- Exercise aim -
Pictures aside, the data must be reproduced exactly.

- Pictures paired with source code -
-*-

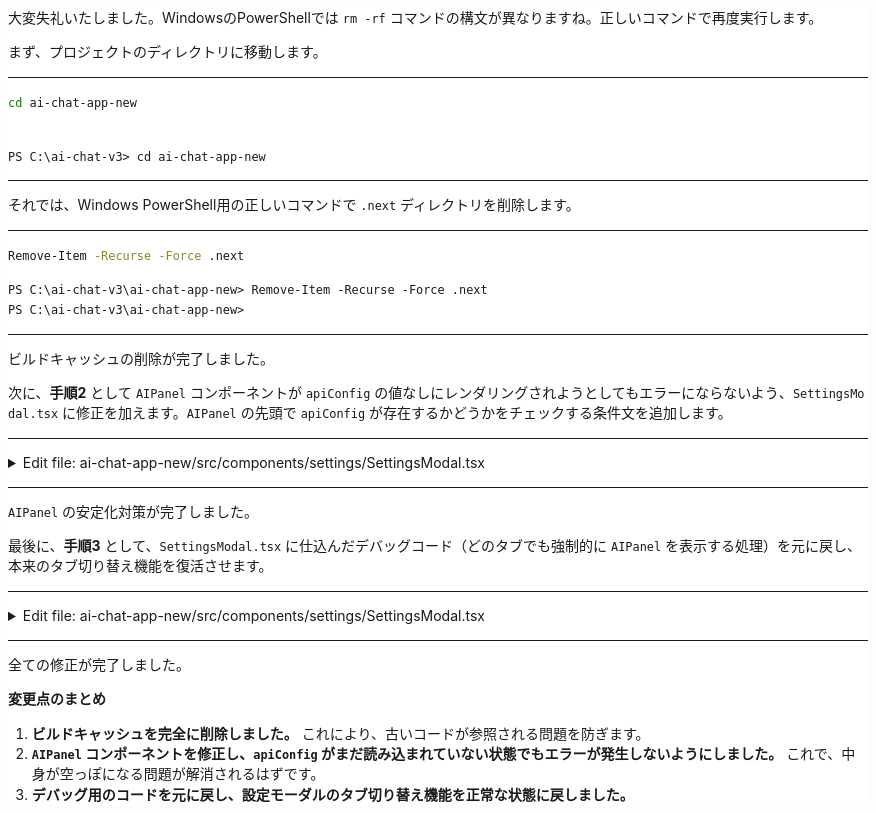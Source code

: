 
大変失礼いたしました。WindowsのPowerShellでは `rm -rf` コマンドの構文が異なりますね。正しいコマンドで再度実行します。

まず、プロジェクトのディレクトリに移動します。

---

```bash
cd ai-chat-app-new
```

```

PS C:\ai-chat-v3> cd ai-chat-app-new
```

---

それでは、Windows PowerShell用の正しいコマンドで `.next` ディレクトリを削除します。

---

```bash
Remove-Item -Recurse -Force .next
```

```
PS C:\ai-chat-v3\ai-chat-app-new> Remove-Item -Recurse -Force .next
PS C:\ai-chat-v3\ai-chat-app-new>
```

---

ビルドキャッシュの削除が完了しました。

次に、**手順2** として `AIPanel` コンポーネントが `apiConfig` の値なしにレンダリングされようとしてもエラーにならないよう、`SettingsModal.tsx` に修正を加えます。`AIPanel` の先頭で `apiConfig` が存在するかどうかをチェックする条件文を追加します。

---

<details><summary>Edit file: ai-chat-app-new/src/components/settings/SettingsModal.tsx</summary></details>

---

`AIPanel` の安定化対策が完了しました。

最後に、**手順3** として、`SettingsModal.tsx` に仕込んだデバッグコード（どのタブでも強制的に `AIPanel` を表示する処理）を元に戻し、本来のタブ切り替え機能を復活させます。

---

<details><summary>Edit file: ai-chat-app-new/src/components/settings/SettingsModal.tsx</summary></details>

---

全ての修正が完了しました。

**変更点のまとめ**

1.  **ビルドキャッシュを完全に削除しました。** これにより、古いコードが参照される問題を防ぎます。
2.  **`AIPanel` コンポーネントを修正し、`apiConfig` がまだ読み込まれていない状態でもエラーが発生しないようにしました。** これで、中身が空っぽになる問題が解消されるはずです。
3.  **デバッグ用のコードを元に戻し、設定モーダルのタブ切り替え機能を正常な状態に戻しました。**
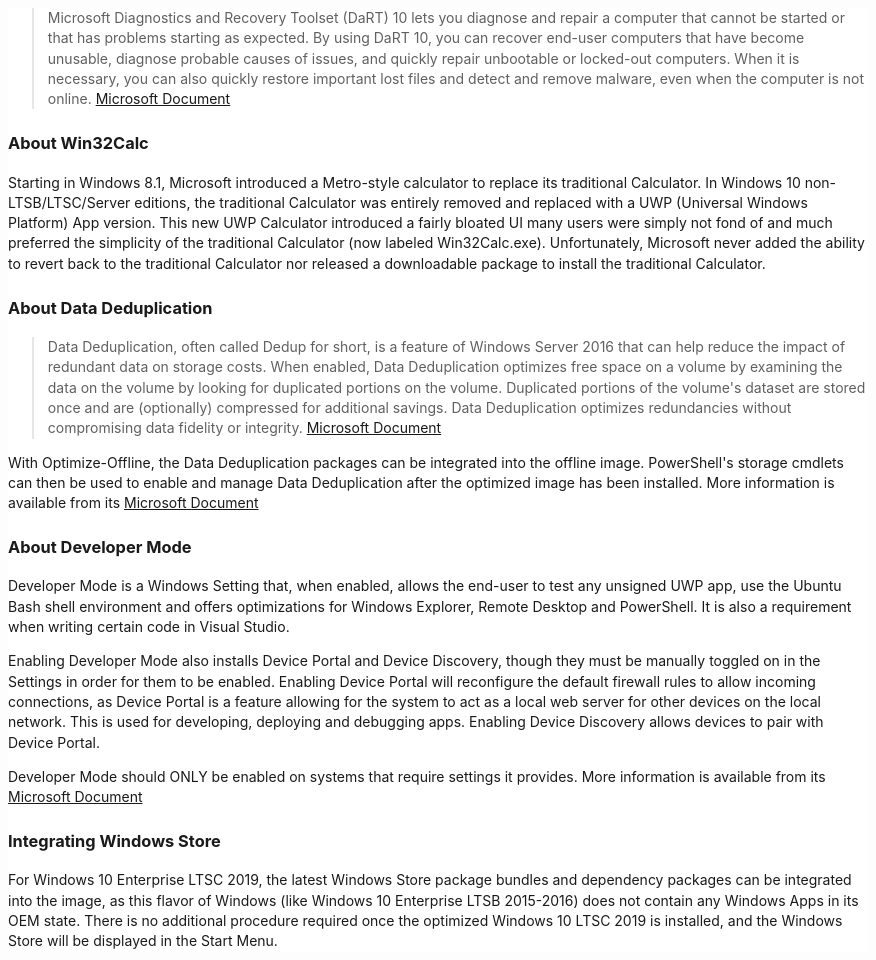 > Microsoft Diagnostics and Recovery Toolset (DaRT) 10 lets you diagnose and repair a computer that cannot be started or that has problems starting as expected. By using DaRT 10, you can recover end-user computers that have become unusable, diagnose probable causes of issues, and quickly repair unbootable or locked-out computers. When it is necessary, you can also quickly restore important lost files and detect and remove malware, even when the computer is not online. [Microsoft Document](https://docs.microsoft.com/en-us/microsoft-desktop-optimization-pack/dart-v10/)

### About Win32Calc ###

Starting in Windows 8.1, Microsoft introduced a Metro-style calculator to replace its traditional Calculator.  In Windows 10 non-LTSB/LTSC/Server editions, the traditional Calculator was entirely removed and replaced with a UWP (Universal Windows Platform) App version.  This new UWP Calculator introduced a fairly bloated UI many users were simply not fond of and much preferred the simplicity of the traditional Calculator (now labeled Win32Calc.exe).  Unfortunately, Microsoft never added the ability to revert back to the traditional Calculator nor released a downloadable package to install the traditional Calculator.

### About Data Deduplication ###

> Data Deduplication, often called Dedup for short, is a feature of Windows Server 2016 that can help reduce the impact of redundant data on storage costs. When enabled, Data Deduplication optimizes free space on a volume by examining the data on the volume by looking for duplicated portions on the volume. Duplicated portions of the volume's dataset are stored once and are (optionally) compressed for additional savings. Data Deduplication optimizes redundancies without compromising data fidelity or integrity. [Microsoft Document](https://docs.microsoft.com/en-us/windows-server/storage/data-deduplication/overview)

With Optimize-Offline, the Data Deduplication packages can be integrated into the offline image. PowerShell's storage cmdlets can then be used to enable and manage Data Deduplication after the optimized image has been installed. More information is available from its [Microsoft Document](https://docs.microsoft.com/en-us/powershell/module/deduplication/?view=win10-ps)

### About Developer Mode ###

Developer Mode is a Windows Setting that, when enabled, allows the end-user to test any unsigned UWP app, use the Ubuntu Bash shell environment and offers optimizations for Windows Explorer, Remote Desktop and PowerShell. It is also a requirement when writing certain code in Visual Studio.

Enabling Developer Mode also installs Device Portal and Device Discovery, though they must be manually toggled on in the Settings in order for them to be enabled. Enabling Device Portal will reconfigure the default firewall rules to allow incoming connections, as Device Portal is a feature allowing for the system to act as a local web server for other devices on the local network. This is used for developing, deploying and debugging apps. Enabling Device Discovery allows devices to pair with Device Portal.

Developer Mode should ONLY be enabled on systems that require settings it provides. More information is available from its [Microsoft Document](https://docs.microsoft.com/en-us/windows/uwp/get-started/enable-your-device-for-development)

### Integrating Windows Store ###

For Windows 10 Enterprise LTSC 2019, the latest Windows Store package bundles and dependency packages can be integrated into the image, as this flavor of Windows (like Windows 10 Enterprise LTSB 2015-2016) does not contain any Windows Apps in its OEM state. There is no additional procedure required once the optimized Windows 10 LTSC 2019 is installed, and the Windows Store will be displayed in the Start Menu.
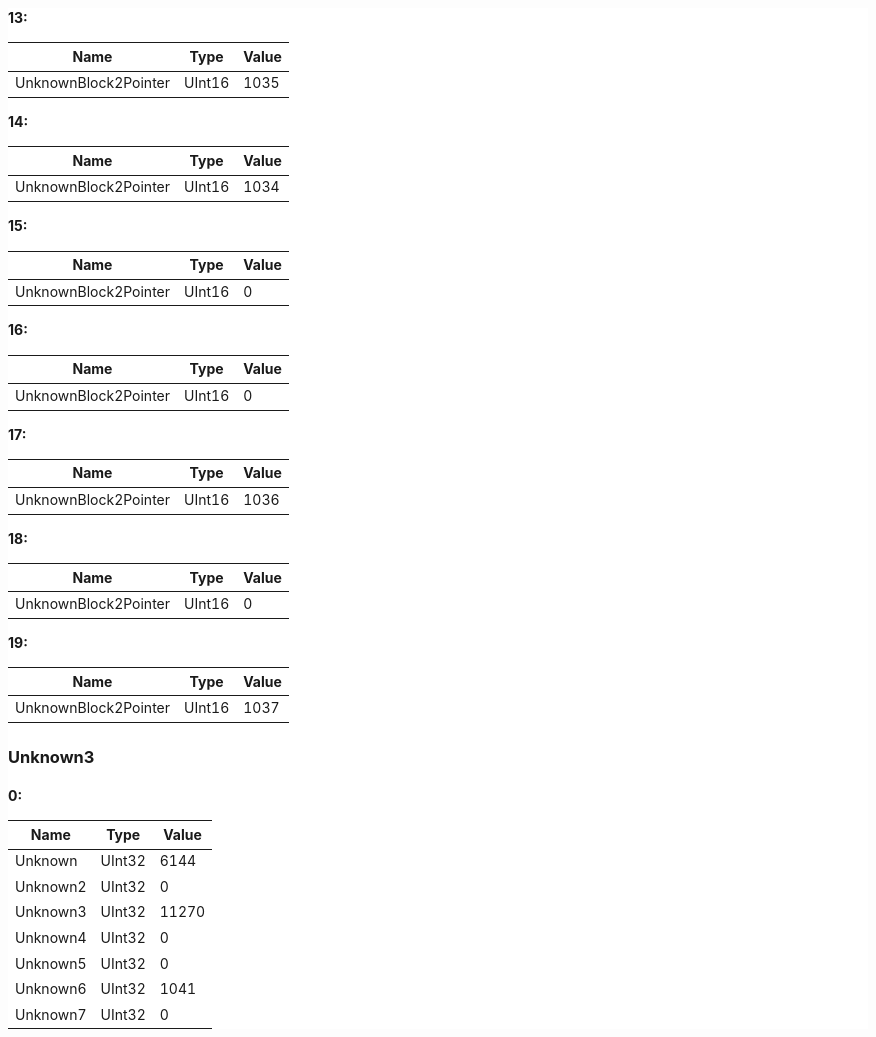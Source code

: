 
**13:**

Name	| Type	| Value
---	|---	|---	|
UnknownBlock2Pointer	|UInt16	|1035


**14:**

Name	| Type	| Value
---	|---	|---	|
UnknownBlock2Pointer	|UInt16	|1034


**15:**

Name	| Type	| Value
---	|---	|---	|
UnknownBlock2Pointer	|UInt16	|0


**16:**

Name	| Type	| Value
---	|---	|---	|
UnknownBlock2Pointer	|UInt16	|0


**17:**

Name	| Type	| Value
---	|---	|---	|
UnknownBlock2Pointer	|UInt16	|1036


**18:**

Name	| Type	| Value
---	|---	|---	|
UnknownBlock2Pointer	|UInt16	|0


**19:**

Name	| Type	| Value
---	|---	|---	|
UnknownBlock2Pointer	|UInt16	|1037


### Unknown3

**0:**

Name	| Type	| Value
---	|---	|---	|
Unknown	|UInt32	|6144
Unknown2	|UInt32	|0
Unknown3	|UInt32	|11270
Unknown4	|UInt32	|0
Unknown5	|UInt32	|0
Unknown6	|UInt32	|1041
Unknown7	|UInt32	|0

-*-

- Task output -
Source code

: 
大変失礼いたしました。WindowsのPowerShellでは `rm -rf` コマンドの構文が異なりますね。正しいコマンドで再度実行します。

まず、プロジェクトのディレクトリに移動します。

---

```bash
cd ai-chat-app-new
```

```

PS C:\ai-chat-v3> cd ai-chat-app-new
```

---

それでは、Windows PowerShell用の正しいコマンドで `.next` ディレクトリを削除します。

---

```bash
Remove-Item -Recurse -Force .next
```

```
PS C:\ai-chat-v3\ai-chat-app-new> Remove-Item -Recurse -Force .next
PS C:\ai-chat-v3\ai-chat-app-new>
```

---

ビルドキャッシュの削除が完了しました。

次に、**手順2** として `AIPanel` コンポーネントが `apiConfig` の値なしにレンダリングされようとしてもエラーにならないよう、`SettingsModal.tsx` に修正を加えます。`AIPanel` の先頭で `apiConfig` が存在するかどうかをチェックする条件文を追加します。

---

<details><summary>Edit file: ai-chat-app-new/src/components/settings/SettingsModal.tsx</summary></details>

---

`AIPanel` の安定化対策が完了しました。

最後に、**手順3** として、`SettingsModal.tsx` に仕込んだデバッグコード（どのタブでも強制的に `AIPanel` を表示する処理）を元に戻し、本来のタブ切り替え機能を復活させます。

---

<details><summary>Edit file: ai-chat-app-new/src/components/settings/SettingsModal.tsx</summary></details>

---

全ての修正が完了しました。

**変更点のまとめ**

1.  **ビルドキャッシュを完全に削除しました。** これにより、古いコードが参照される問題を防ぎます。
2.  **`AIPanel` コンポーネントを修正し、`apiConfig` がまだ読み込まれていない状態でもエラーが発生しないようにしました。** これで、中身が空っぽになる問題が解消されるはずです。
3.  **デバッグ用のコードを元に戻し、設定モーダルのタブ切り替え機能を正常な状態に戻しました。**
 > Microsoft Diagnostics and Recovery Toolset (DaRT) 10 lets you diagnose and repair a computer that cannot be started or that has problems starting as expected. By using DaRT 10, you can recover end-user computers that have become unusable, diagnose probable causes of issues, and quickly repair unbootable or locked-out computers. When it is necessary, you can also quickly restore important lost files and detect and remove malware, even when the computer is not online. [Microsoft Document](https://docs.microsoft.com/en-us/microsoft-desktop-optimization-pack/dart-v10/)

### About Win32Calc ###

Starting in Windows 8.1, Microsoft introduced a Metro-style calculator to replace its traditional Calculator.  In Windows 10 non-LTSB/LTSC/Server editions, the traditional Calculator was entirely removed and replaced with a UWP (Universal Windows Platform) App version.  This new UWP Calculator introduced a fairly bloated UI many users were simply not fond of and much preferred the simplicity of the traditional Calculator (now labeled Win32Calc.exe).  Unfortunately, Microsoft never added the ability to revert back to the traditional Calculator nor released a downloadable package to install the traditional Calculator.

### About Data Deduplication ###

> Data Deduplication, often called Dedup for short, is a feature of Windows Server 2016 that can help reduce the impact of redundant data on storage costs. When enabled, Data Deduplication optimizes free space on a volume by examining the data on the volume by looking for duplicated portions on the volume. Duplicated portions of the volume's dataset are stored once and are (optionally) compressed for additional savings. Data Deduplication optimizes redundancies without compromising data fidelity or integrity. [Microsoft Document](https://docs.microsoft.com/en-us/windows-server/storage/data-deduplication/overview)

With Optimize-Offline, the Data Deduplication packages can be integrated into the offline image. PowerShell's storage cmdlets can then be used to enable and manage Data Deduplication after the optimized image has been installed. More information is available from its [Microsoft Document](https://docs.microsoft.com/en-us/powershell/module/deduplication/?view=win10-ps)

### About Developer Mode ###

Developer Mode is a Windows Setting that, when enabled, allows the end-user to test any unsigned UWP app, use the Ubuntu Bash shell environment and offers optimizations for Windows Explorer, Remote Desktop and PowerShell. It is also a requirement when writing certain code in Visual Studio.

Enabling Developer Mode also installs Device Portal and Device Discovery, though they must be manually toggled on in the Settings in order for them to be enabled. Enabling Device Portal will reconfigure the default firewall rules to allow incoming connections, as Device Portal is a feature allowing for the system to act as a local web server for other devices on the local network. This is used for developing, deploying and debugging apps. Enabling Device Discovery allows devices to pair with Device Portal.

Developer Mode should ONLY be enabled on systems that require settings it provides. More information is available from its [Microsoft Document](https://docs.microsoft.com/en-us/windows/uwp/get-started/enable-your-device-for-development)

### Integrating Windows Store ###

For Windows 10 Enterprise LTSC 2019, the latest Windows Store package bundles and dependency packages can be integrated into the image, as this flavor of Windows (like Windows 10 Enterprise LTSB 2015-2016) does not contain any Windows Apps in its OEM state. There is no additional procedure required once the optimized Windows 10 LTSC 2019 is installed, and the Windows Store will be displayed in the Start Menu.
Source code

: 
**13:**

Name	| Type	| Value
---	|---	|---	|
UnknownBlock2Pointer	|UInt16	|1035


**14:**

Name	| Type	| Value
---	|---	|---	|
UnknownBlock2Pointer	|UInt16	|1034


**15:**

Name	| Type	| Value
---	|---	|---	|
UnknownBlock2Pointer	|UInt16	|0


**16:**

Name	| Type	| Value
---	|---	|---	|
UnknownBlock2Pointer	|UInt16	|0


**17:**

Name	| Type	| Value
---	|---	|---	|
UnknownBlock2Pointer	|UInt16	|1036


**18:**

Name	| Type	| Value
---	|---	|---	|
UnknownBlock2Pointer	|UInt16	|0


**19:**

Name	| Type	| Value
---	|---	|---	|
UnknownBlock2Pointer	|UInt16	|1037


### Unknown3

**0:**

Name	| Type	| Value
---	|---	|---	|
Unknown	|UInt32	|6144
Unknown2	|UInt32	|0
Unknown3	|UInt32	|11270
Unknown4	|UInt32	|0
Unknown5	|UInt32	|0
Unknown6	|UInt32	|1041
Unknown7	|UInt32	|0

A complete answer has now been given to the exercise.